• What you need to do
Would you return the lines that run from the start of the data below to the line with "in the band", both included, exactly as written and without pictures?

• Collected data
____
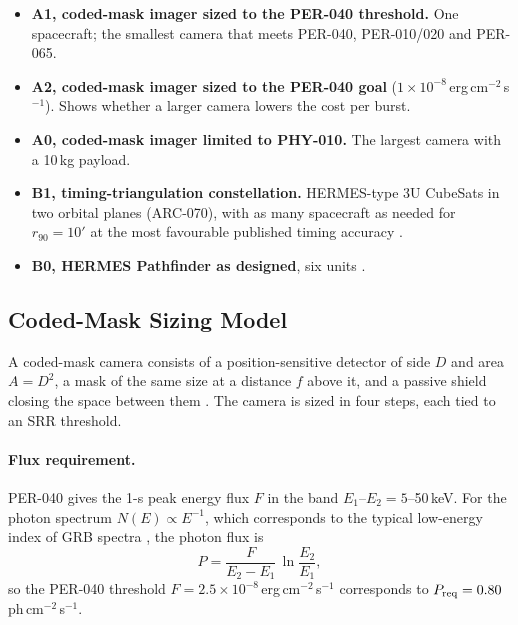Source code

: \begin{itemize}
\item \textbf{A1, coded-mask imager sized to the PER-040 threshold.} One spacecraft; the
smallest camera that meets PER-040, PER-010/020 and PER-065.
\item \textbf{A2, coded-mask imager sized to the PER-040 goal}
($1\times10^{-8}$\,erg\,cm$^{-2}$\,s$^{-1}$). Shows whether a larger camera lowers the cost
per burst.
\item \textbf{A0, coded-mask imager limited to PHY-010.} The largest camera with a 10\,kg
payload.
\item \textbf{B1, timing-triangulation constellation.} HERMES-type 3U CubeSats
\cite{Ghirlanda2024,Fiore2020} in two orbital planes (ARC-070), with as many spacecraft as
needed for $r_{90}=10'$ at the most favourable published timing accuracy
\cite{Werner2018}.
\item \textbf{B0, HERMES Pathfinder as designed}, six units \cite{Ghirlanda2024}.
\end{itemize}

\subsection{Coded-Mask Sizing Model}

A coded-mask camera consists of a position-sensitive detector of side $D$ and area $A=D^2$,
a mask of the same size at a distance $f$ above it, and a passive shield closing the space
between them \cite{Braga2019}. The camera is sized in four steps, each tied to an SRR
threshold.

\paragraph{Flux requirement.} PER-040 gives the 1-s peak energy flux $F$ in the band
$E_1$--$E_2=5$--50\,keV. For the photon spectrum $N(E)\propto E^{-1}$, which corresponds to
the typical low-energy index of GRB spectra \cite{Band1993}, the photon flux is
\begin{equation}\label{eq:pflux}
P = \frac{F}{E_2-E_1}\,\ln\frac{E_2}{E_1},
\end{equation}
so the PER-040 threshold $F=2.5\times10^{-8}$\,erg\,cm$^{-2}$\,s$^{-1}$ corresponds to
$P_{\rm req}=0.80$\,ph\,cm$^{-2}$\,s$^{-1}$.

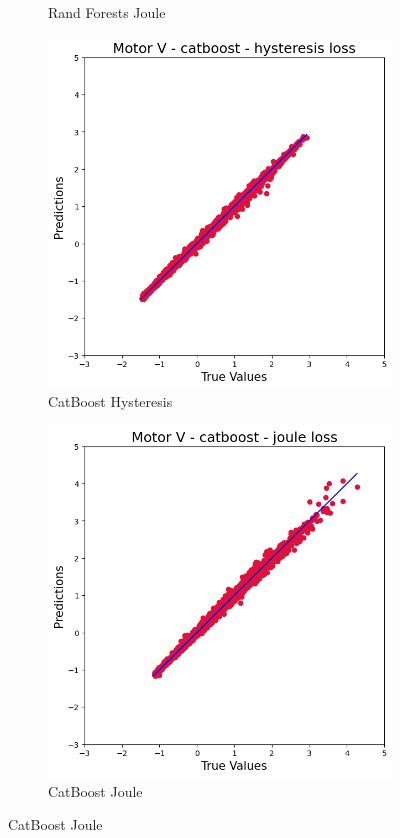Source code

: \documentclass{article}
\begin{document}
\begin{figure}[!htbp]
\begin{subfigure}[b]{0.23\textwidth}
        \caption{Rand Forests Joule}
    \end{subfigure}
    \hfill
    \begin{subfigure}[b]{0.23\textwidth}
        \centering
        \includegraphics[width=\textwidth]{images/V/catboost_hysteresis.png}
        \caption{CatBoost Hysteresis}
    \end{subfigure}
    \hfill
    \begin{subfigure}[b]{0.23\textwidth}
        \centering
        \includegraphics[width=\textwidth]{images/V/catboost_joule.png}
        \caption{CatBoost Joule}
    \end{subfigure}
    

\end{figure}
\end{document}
____
• Answer to the problem
Source code

: \begin{itemize}
\item \textbf{A1, coded-mask imager sized to the PER-040 threshold.} One spacecraft; the
smallest camera that meets PER-040, PER-010/020 and PER-065.
\item \textbf{A2, coded-mask imager sized to the PER-040 goal}
($1\times10^{-8}$\,erg\,cm$^{-2}$\,s$^{-1}$). Shows whether a larger camera lowers the cost
per burst.
\item \textbf{A0, coded-mask imager limited to PHY-010.} The largest camera with a 10\,kg
payload.
\item \textbf{B1, timing-triangulation constellation.} HERMES-type 3U CubeSats
\cite{Ghirlanda2024,Fiore2020} in two orbital planes (ARC-070), with as many spacecraft as
needed for $r_{90}=10'$ at the most favourable published timing accuracy
\cite{Werner2018}.
\item \textbf{B0, HERMES Pathfinder as designed}, six units \cite{Ghirlanda2024}.
\end{itemize}

\subsection{Coded-Mask Sizing Model}

A coded-mask camera consists of a position-sensitive detector of side $D$ and area $A=D^2$,
a mask of the same size at a distance $f$ above it, and a passive shield closing the space
between them \cite{Braga2019}. The camera is sized in four steps, each tied to an SRR
threshold.

\paragraph{Flux requirement.} PER-040 gives the 1-s peak energy flux $F$ in the band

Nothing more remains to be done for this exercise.